◆ **How to complete this task**
Everything from the line containing "- 3. Quicksort" to the last line of the data below should be copied word for word, and nothing else.

--------------------------------------------------

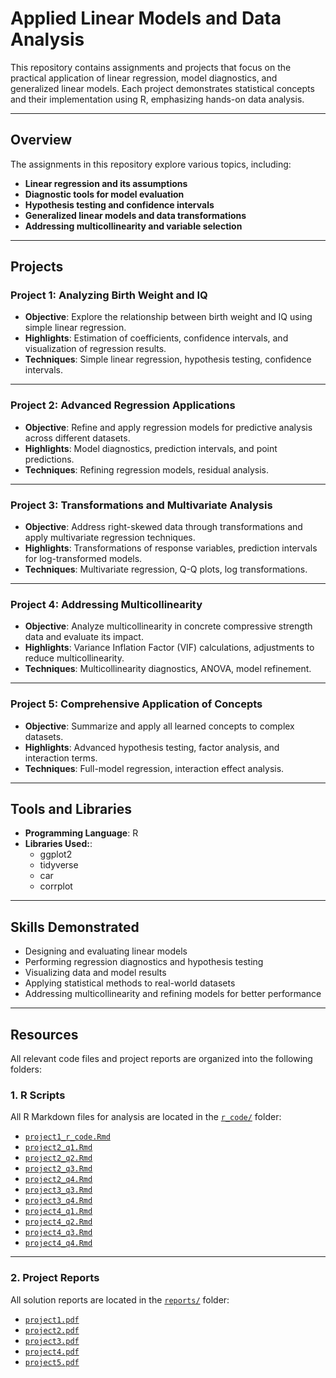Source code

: # Applied Linear Models and Data Analysis
This repository contains assignments and projects that focus on the practical application of linear regression, model diagnostics, and generalized linear models. Each project demonstrates statistical concepts and their implementation using R, emphasizing hands-on data analysis.

---

## Overview
The assignments in this repository explore various topics, including:

- **Linear regression and its assumptions**
- **Diagnostic tools for model evaluation**
- **Hypothesis testing and confidence intervals**
- **Generalized linear models and data transformations**
- **Addressing multicollinearity and variable selection** 

---

## Projects

### **Project 1: Analyzing Birth Weight and IQ**
- **Objective**: Explore the relationship between birth weight and IQ using simple linear regression.
- **Highlights**: Estimation of coefficients, confidence intervals, and visualization of regression results.
- **Techniques**: Simple linear regression, hypothesis testing, confidence intervals.
 
---

### **Project 2: Advanced Regression Applications**
- **Objective**: Refine and apply regression models for predictive analysis across different datasets.
- **Highlights**: Model diagnostics, prediction intervals, and point predictions.
- **Techniques**: Refining regression models, residual analysis.

---

### **Project 3: Transformations and Multivariate Analysis**
- **Objective**: Address right-skewed data through transformations and apply multivariate regression techniques.
- **Highlights**: Transformations of response variables, prediction intervals for log-transformed models.
- **Techniques**: Multivariate regression, Q-Q plots, log transformations.
  
---

### **Project 4: Addressing Multicollinearity**
- **Objective**: Analyze multicollinearity in concrete compressive strength data and evaluate its impact.
- **Highlights**: Variance Inflation Factor (VIF) calculations, adjustments to reduce multicollinearity.
- **Techniques**: Multicollinearity diagnostics, ANOVA, model refinement.

---

### **Project 5: Comprehensive Application of Concepts**
- **Objective**: Summarize and apply all learned concepts to complex datasets.
- **Highlights**: Advanced hypothesis testing, factor analysis, and interaction terms.
- **Techniques**: Full-model regression, interaction effect analysis.

---

## **Tools and Libraries**
- **Programming Language**: R
- **Libraries Used:**:
  - ggplot2
  - tidyverse
  - car
  - corrplot

---

## **Skills Demonstrated**
- Designing and evaluating linear models
- Performing regression diagnostics and hypothesis testing
- Visualizing data and model results
- Applying statistical methods to real-world datasets
- Addressing multicollinearity and refining models for better performance
  
---

## Resources
All relevant code files and project reports are organized into the following folders:

### **1. R Scripts**
All R Markdown files for analysis are located in the [`r_code/`](./r_code/) folder:
- [`project1_r_code.Rmd`](./r_code/project1_r_code.Rmd)
- [`project2_q1.Rmd`](./r_code/project2_q1.Rmd)
- [`project2_q2.Rmd`](./r_code/project2_q2.Rmd)
- [`project2_q3.Rmd`](./r_code/project2_q3.Rmd)
- [`project2_q4.Rmd`](./r_code/project2_q4.Rmd)
- [`project3_q3.Rmd`](./r_code/project3_q3.Rmd)
- [`project3_q4.Rmd`](./r_code/project3_q4.Rmd)
- [`project4_q1.Rmd`](./r_code/project4_q1.Rmd)
- [`project4_q2.Rmd`](./r_code/project4_q2.Rmd)
- [`project4_q3.Rmd`](./r_code/project4_q3.Rmd)
- [`project4_q4.Rmd`](./r_code/project4_q4.Rmd)
  
---

### **2. Project Reports**
All solution reports are located in the [`reports/`](./reports/) folder:
- [`project1.pdf`](./reports/project1.pdf)
- [`project2.pdf`](./reports/project2.pdf)
- [`project3.pdf`](./reports/project3.pdf)
- [`project4.pdf`](./reports/project4.pdf)
- [`project5.pdf`](./reports/project5.pdf)
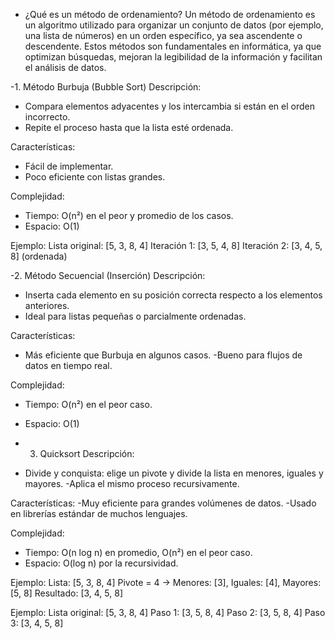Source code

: - ¿Qué es un método de ordenamiento?
Un método de ordenamiento es un algoritmo utilizado para organizar un conjunto de datos (por ejemplo, una lista de números) en un orden específico, ya sea ascendente o descendente. Estos métodos son fundamentales en informática, ya que optimizan búsquedas, mejoran la legibilidad de la información y facilitan el análisis de datos.

-1. Método Burbuja (Bubble Sort)
Descripción:
- Compara elementos adyacentes y los intercambia si están en el orden incorrecto.
- Repite el proceso hasta que la lista esté ordenada.

Características:
- Fácil de implementar.
- Poco eficiente con listas grandes.

Complejidad:
- Tiempo: O(n²) en el peor y promedio de los casos.
- Espacio: O(1)

Ejemplo:
Lista original: [5, 3, 8, 4]
Iteración 1: [3, 5, 4, 8]
Iteración 2: [3, 4, 5, 8] (ordenada)

-2. Método Secuencial (Inserción)
Descripción:
- Inserta cada elemento en su posición correcta respecto a los elementos anteriores.
- Ideal para listas pequeñas o parcialmente ordenadas.

Características:
- Más eficiente que Burbuja en algunos casos.
-Bueno para flujos de datos en tiempo real.

Complejidad:
- Tiempo: O(n²) en el peor caso.
- Espacio: O(1)

- 3. Quicksort
Descripción:
- Divide y conquista: elige un pivote y divide la lista en menores, iguales y mayores.
-Aplica el mismo proceso recursivamente.

Características:
-Muy eficiente para grandes volúmenes de datos.
-Usado en librerías estándar de muchos lenguajes.

Complejidad:
- Tiempo: O(n log n) en promedio, O(n²) en el peor caso.
- Espacio: O(log n) por la recursividad.

Ejemplo:
Lista: [5, 3, 8, 4]
Pivote = 4 → Menores: [3], Iguales: [4], Mayores: [5, 8]
Resultado: [3, 4, 5, 8]

Ejemplo:
Lista original: [5, 3, 8, 4]
Paso 1: [3, 5, 8, 4]
Paso 2: [3, 5, 8, 4]
Paso 3: [3, 4, 5, 8]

--------------------------------------------------

◆ **Exercise answer**
- 3. Quicksort
Descripción:
- Divide y conquista: elige un pivote y divide la lista en menores, iguales y mayores.
-Aplica el mismo proceso recursivamente.

Características:
-Muy eficiente para grandes volúmenes de datos.
-Usado en librerías estándar de muchos lenguajes.

Complejidad:
- Tiempo: O(n log n) en promedio, O(n²) en el peor caso.
- Espacio: O(log n) por la recursividad.

Ejemplo:
Lista: [5, 3, 8, 4]
Pivote = 4 → Menores: [3], Iguales: [4], Mayores: [5, 8]
Resultado: [3, 4, 5, 8]

Ejemplo:
Lista original: [5, 3, 8, 4]
Paso 1: [3, 5, 8, 4]
Paso 2: [3, 5, 8, 4]
Paso 3: [3, 4, 5, 8]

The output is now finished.